WIP Metrics retention policy enhancement

Support differentiable metrics retention policy based on metrics type. Also outline alternatives. Change-Id: I915376827604bc692cd26b7ed00812c64ee2e3c0 story: 2001576
2018-02-22 17:49:49 -08:00 · 2018-02-22 17:49:49 -08:00 · 744f5dc639
commit 744f5dc639
parent 4aa92c0caa
2 changed files with 599 additions and 0 deletions
--- a/specs/rocky/approved/metrics-retention.rst
+++ b/specs/rocky/approved/metrics-retention.rst
@ -0,0 +1,400 @@
+..
+ This work is licensed under a Creative Commons Attribution 3.0 Unported
+ License.
+
+ http://creativecommons.org/licenses/by/3.0/legalcode
+
+================================================
+Metric Retention Policy
+================================================
+
+Story board: https://storyboard.openstack.org/#!/story/2001576
+
+Metric retention policy must be in place to avoid disk being filled up.

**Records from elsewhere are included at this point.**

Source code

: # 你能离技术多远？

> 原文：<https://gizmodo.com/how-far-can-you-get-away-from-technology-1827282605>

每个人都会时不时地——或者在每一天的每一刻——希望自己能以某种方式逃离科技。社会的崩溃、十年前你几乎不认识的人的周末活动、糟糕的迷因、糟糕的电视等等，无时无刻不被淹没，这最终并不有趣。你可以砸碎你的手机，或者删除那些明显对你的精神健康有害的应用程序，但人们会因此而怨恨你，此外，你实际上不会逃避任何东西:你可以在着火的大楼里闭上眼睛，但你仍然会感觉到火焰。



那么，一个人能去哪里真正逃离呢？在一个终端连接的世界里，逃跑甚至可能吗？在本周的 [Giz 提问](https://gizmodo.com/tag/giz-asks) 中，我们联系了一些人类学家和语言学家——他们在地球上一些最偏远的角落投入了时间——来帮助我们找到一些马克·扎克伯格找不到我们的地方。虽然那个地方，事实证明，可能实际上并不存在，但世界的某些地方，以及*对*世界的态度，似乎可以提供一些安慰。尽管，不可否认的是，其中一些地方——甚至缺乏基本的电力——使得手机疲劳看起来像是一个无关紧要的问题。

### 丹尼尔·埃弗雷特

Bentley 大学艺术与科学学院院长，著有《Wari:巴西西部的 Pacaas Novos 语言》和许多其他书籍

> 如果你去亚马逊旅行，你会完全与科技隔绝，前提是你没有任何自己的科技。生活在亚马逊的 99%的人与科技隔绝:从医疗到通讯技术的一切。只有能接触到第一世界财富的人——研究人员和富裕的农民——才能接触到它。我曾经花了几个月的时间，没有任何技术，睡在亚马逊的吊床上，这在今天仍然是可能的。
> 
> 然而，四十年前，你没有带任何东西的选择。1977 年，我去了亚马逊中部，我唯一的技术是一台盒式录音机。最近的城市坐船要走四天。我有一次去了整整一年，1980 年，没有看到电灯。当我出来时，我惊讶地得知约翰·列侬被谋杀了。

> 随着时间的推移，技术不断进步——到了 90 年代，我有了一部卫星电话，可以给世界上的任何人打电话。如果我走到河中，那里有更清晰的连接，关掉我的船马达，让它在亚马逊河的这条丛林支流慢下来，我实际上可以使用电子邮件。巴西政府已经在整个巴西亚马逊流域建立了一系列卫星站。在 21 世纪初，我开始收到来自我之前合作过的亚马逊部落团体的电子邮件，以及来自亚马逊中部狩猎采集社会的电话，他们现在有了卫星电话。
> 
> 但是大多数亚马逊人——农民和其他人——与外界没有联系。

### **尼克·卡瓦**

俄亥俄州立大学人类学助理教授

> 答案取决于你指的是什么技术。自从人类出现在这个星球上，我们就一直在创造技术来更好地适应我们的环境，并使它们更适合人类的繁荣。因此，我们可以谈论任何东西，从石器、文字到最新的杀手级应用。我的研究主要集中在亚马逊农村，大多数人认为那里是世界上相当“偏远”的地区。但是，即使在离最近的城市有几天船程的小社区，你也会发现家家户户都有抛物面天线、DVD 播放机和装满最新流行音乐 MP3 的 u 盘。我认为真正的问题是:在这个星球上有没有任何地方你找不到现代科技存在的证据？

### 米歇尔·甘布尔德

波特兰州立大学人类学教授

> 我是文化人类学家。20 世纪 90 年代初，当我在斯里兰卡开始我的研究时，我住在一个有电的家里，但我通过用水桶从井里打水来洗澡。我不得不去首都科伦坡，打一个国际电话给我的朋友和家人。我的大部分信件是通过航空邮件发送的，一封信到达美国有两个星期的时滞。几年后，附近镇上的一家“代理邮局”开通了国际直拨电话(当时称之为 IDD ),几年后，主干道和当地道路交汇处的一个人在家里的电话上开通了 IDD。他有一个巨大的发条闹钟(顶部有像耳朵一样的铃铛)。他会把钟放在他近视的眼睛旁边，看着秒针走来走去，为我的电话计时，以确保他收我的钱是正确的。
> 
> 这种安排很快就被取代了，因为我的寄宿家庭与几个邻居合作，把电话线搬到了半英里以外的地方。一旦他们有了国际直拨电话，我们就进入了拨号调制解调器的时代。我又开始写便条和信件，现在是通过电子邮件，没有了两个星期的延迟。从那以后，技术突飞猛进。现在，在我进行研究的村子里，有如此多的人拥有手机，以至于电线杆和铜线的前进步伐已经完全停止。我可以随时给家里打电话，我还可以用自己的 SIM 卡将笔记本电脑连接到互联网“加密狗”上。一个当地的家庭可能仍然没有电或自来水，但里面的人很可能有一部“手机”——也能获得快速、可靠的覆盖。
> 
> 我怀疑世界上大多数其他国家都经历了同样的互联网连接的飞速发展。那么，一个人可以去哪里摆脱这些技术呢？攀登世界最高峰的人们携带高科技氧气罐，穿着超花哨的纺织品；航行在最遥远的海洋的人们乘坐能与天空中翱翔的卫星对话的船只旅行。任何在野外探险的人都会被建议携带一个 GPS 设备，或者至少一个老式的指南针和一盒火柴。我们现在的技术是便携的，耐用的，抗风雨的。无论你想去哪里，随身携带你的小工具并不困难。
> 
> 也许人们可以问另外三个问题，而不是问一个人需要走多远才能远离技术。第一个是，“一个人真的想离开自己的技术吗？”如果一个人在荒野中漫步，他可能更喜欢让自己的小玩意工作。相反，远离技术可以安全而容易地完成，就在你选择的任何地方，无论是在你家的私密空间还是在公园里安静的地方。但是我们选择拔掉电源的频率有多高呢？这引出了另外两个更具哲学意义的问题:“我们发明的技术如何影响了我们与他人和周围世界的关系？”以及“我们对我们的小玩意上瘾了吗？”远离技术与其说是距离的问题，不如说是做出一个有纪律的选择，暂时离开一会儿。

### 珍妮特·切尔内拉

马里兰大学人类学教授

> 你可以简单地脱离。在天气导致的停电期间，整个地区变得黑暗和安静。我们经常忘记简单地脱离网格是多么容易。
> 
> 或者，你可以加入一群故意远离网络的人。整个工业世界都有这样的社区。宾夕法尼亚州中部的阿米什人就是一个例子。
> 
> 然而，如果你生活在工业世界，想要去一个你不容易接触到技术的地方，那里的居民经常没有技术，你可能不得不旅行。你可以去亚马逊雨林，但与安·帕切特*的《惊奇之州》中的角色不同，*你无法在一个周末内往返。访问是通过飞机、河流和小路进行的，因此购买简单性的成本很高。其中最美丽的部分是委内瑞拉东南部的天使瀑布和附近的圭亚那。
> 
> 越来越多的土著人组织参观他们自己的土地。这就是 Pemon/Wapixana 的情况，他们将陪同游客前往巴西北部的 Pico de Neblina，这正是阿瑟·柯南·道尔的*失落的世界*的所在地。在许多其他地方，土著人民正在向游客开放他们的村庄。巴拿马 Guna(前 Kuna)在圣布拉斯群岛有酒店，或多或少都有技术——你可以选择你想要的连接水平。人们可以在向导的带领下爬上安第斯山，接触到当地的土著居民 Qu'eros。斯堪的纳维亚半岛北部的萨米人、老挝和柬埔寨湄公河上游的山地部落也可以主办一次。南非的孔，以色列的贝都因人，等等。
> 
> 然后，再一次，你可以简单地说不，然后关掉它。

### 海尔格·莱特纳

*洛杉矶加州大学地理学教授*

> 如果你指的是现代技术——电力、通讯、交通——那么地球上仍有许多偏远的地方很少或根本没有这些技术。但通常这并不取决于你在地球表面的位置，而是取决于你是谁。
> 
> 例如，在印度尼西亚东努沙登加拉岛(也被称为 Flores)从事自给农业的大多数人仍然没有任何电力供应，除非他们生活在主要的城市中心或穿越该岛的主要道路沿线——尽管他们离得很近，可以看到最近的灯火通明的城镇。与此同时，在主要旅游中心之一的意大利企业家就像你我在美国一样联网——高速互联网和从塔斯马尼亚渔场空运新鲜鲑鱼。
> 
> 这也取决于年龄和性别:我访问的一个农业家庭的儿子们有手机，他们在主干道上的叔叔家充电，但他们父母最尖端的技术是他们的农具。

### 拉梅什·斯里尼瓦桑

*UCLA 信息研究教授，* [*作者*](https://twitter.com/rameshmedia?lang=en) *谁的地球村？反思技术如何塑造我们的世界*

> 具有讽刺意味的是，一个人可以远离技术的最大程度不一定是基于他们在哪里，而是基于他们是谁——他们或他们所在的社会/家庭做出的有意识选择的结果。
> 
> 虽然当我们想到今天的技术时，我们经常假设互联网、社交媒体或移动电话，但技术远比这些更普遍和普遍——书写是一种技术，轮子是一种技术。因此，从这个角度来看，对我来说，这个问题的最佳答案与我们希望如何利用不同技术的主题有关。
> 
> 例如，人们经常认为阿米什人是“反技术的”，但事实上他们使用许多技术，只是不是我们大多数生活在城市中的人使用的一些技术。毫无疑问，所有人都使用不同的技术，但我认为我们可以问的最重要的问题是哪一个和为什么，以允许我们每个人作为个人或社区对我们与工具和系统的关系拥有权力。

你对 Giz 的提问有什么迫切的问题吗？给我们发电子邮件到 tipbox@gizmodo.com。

+Retention period should be adjustable for different types of metrics, e.g.,
+monitoring vs. metering or aggregate vs. raw meters.
+
+Problem description
+===================
+
+In a cloud of 200 compute hosts, there can be up to one billion metrics
+generated daily. The time series database disks will be filled up in months
+if not weeks if old metric data is not purged regularly. The retention
+requirement can be different based on the type of the metrics and the usage
+model. For example, the customer may want to preserve the metering metrics
+for months or years, while s/he has no interest in more than a week old
+monitoring metrics. Some customers' billing system may pull the metering data
+on a daily base which could eliminate the need of longer retention of metering
+metrics. Monasca needs to support metric retention policy that can be tailored
+per metric or metric type.
+
+Use Cases
+---------
+
+x - Use case 1
+x   Operator configures default metric retention in the persister configuration.
+
+x   The default retention policy is applied if a metric doesn't specify its
+x   retention policy. This default retention is generally shorter period of time
+x   and is targeted to the monitoring metrics.
+
+x - Use case 2
+x Operator configures the retention policy for the roll up metrics in the
+x   Monasca transform. Roll up metrics generally require a longer retention
+x   period.
+
+x - Use case 3
+x   Operator configures the retention policy for Ceilometer metrics in the
+x   pipeline and mapping configuration file. Metering metrics generally require
+x   longer retention period.
+
+x - Use case 4
+x   The metric agent plugin sets retention policy when generates a new metric.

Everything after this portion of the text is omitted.